I understand that the "volume" normalization factor can be disposed of either in the definition of the Fourier coefficient or in the definition of the Fourier series (or split among the two).

However, I have the feeling that the only choice which does not need "coefficient rearrangement" in taking the infinite volume limit is the following

$$F_k = \int dx e^{-i k x} F(x), \qquad F(x) = \frac{1}{L}\sum_k e^{i k x} F_k$$

Indeed in the limit $$L\to\infty$$ one has

$$\sum_k \rightarrow \frac{L}{2 \pi}\int dk$$

which neatly cancels out the $$L$$ coefficient in $$F(x)$$.

It seems to me that any other choice making sense in the finite volume limit, like e.g.

$$F_k = \frac{1}{L} \int dx e^{-i k x} F(x), \qquad F(x) = \sum_k e^{i k x} F_k$$

gives rise to awkward volume dependent coefficients.

Does this make sense?

Thanks a lot

 

[Mute]

The factor out front of the integral when you "convert" the sum to an integral comes about because you have to take account of the fact that the variable you're integrating over does not have uniform spacing when you sum over it.

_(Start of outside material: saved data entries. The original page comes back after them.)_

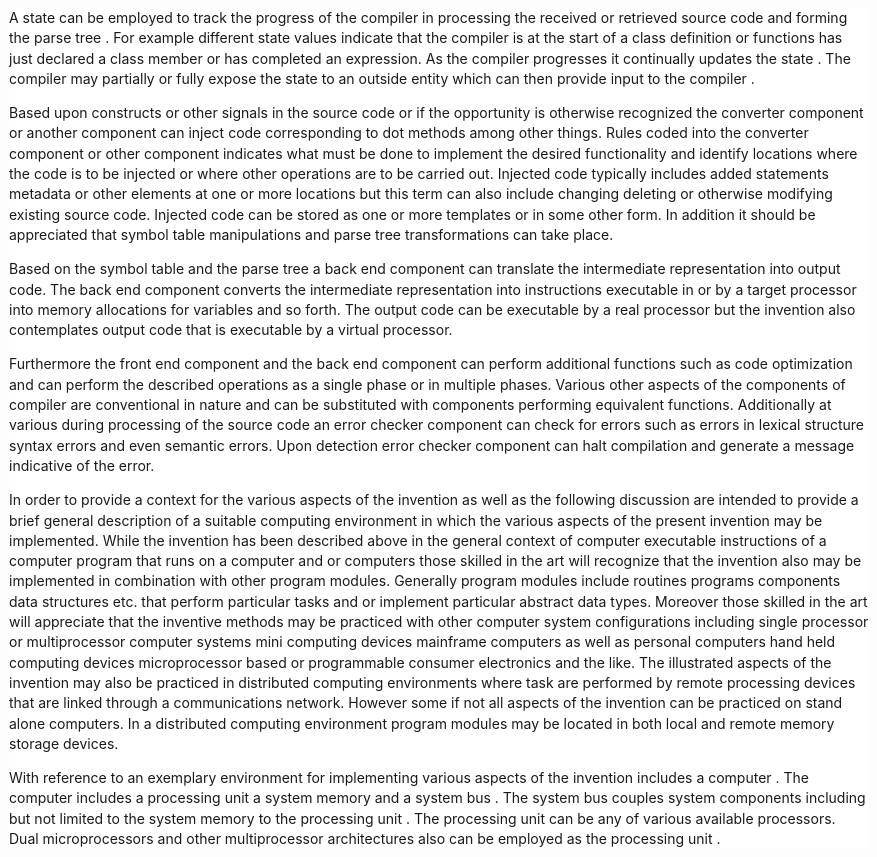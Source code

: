 A state can be employed to track the progress of the compiler in processing the received or retrieved source code and forming the parse tree . For example different state values indicate that the compiler is at the start of a class definition or functions has just declared a class member or has completed an expression. As the compiler progresses it continually updates the state . The compiler may partially or fully expose the state to an outside entity which can then provide input to the compiler .

Based upon constructs or other signals in the source code or if the opportunity is otherwise recognized the converter component or another component can inject code corresponding to dot methods among other things. Rules coded into the converter component or other component indicates what must be done to implement the desired functionality and identify locations where the code is to be injected or where other operations are to be carried out. Injected code typically includes added statements metadata or other elements at one or more locations but this term can also include changing deleting or otherwise modifying existing source code. Injected code can be stored as one or more templates or in some other form. In addition it should be appreciated that symbol table manipulations and parse tree transformations can take place.

Based on the symbol table and the parse tree a back end component can translate the intermediate representation into output code. The back end component converts the intermediate representation into instructions executable in or by a target processor into memory allocations for variables and so forth. The output code can be executable by a real processor but the invention also contemplates output code that is executable by a virtual processor.

Furthermore the front end component and the back end component can perform additional functions such as code optimization and can perform the described operations as a single phase or in multiple phases. Various other aspects of the components of compiler are conventional in nature and can be substituted with components performing equivalent functions. Additionally at various during processing of the source code an error checker component can check for errors such as errors in lexical structure syntax errors and even semantic errors. Upon detection error checker component can halt compilation and generate a message indicative of the error.

In order to provide a context for the various aspects of the invention as well as the following discussion are intended to provide a brief general description of a suitable computing environment in which the various aspects of the present invention may be implemented. While the invention has been described above in the general context of computer executable instructions of a computer program that runs on a computer and or computers those skilled in the art will recognize that the invention also may be implemented in combination with other program modules. Generally program modules include routines programs components data structures etc. that perform particular tasks and or implement particular abstract data types. Moreover those skilled in the art will appreciate that the inventive methods may be practiced with other computer system configurations including single processor or multiprocessor computer systems mini computing devices mainframe computers as well as personal computers hand held computing devices microprocessor based or programmable consumer electronics and the like. The illustrated aspects of the invention may also be practiced in distributed computing environments where task are performed by remote processing devices that are linked through a communications network. However some if not all aspects of the invention can be practiced on stand alone computers. In a distributed computing environment program modules may be located in both local and remote memory storage devices.

With reference to an exemplary environment for implementing various aspects of the invention includes a computer . The computer includes a processing unit a system memory and a system bus . The system bus couples system components including but not limited to the system memory to the processing unit . The processing unit can be any of various available processors. Dual microprocessors and other multiprocessor architectures also can be employed as the processing unit .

Let me explain in the context of statistical mechanics: In statistical mechanics, you often find yourself evaluating sums such as

$$\sum_{n=0}^{\infty} e^{-\beta E_n}$$

where the energy $E_n$ depends on the index n. Note that the indices, n, are equally spaced; this does NOT need to be true for E_n! If we have a LARGE number of terms in this sum, we might approximate it by an integral. For instance, we could approximate this sum by

$$\int_{0}^{\infty}dn~e^{-\beta E(n)}$$

Note that the variable I'm integrating over is still the index n, and the energy is now approximated as a continuous function of n. However, integrating over n isn't really desirable - we'd much rather integrate over the energy. The problem is that the energy isn't evenly spaced out - the values of $E_n$ have some distribution - a "density of states", typically labelled $g(E)$. If you want to integrate over energy instead of the index n, you have to include this density of states in your integral:

$$\int_{E_0}^{E_{max}}dE~g(E)e^{-\beta E}$$

where E is now the variable of integration.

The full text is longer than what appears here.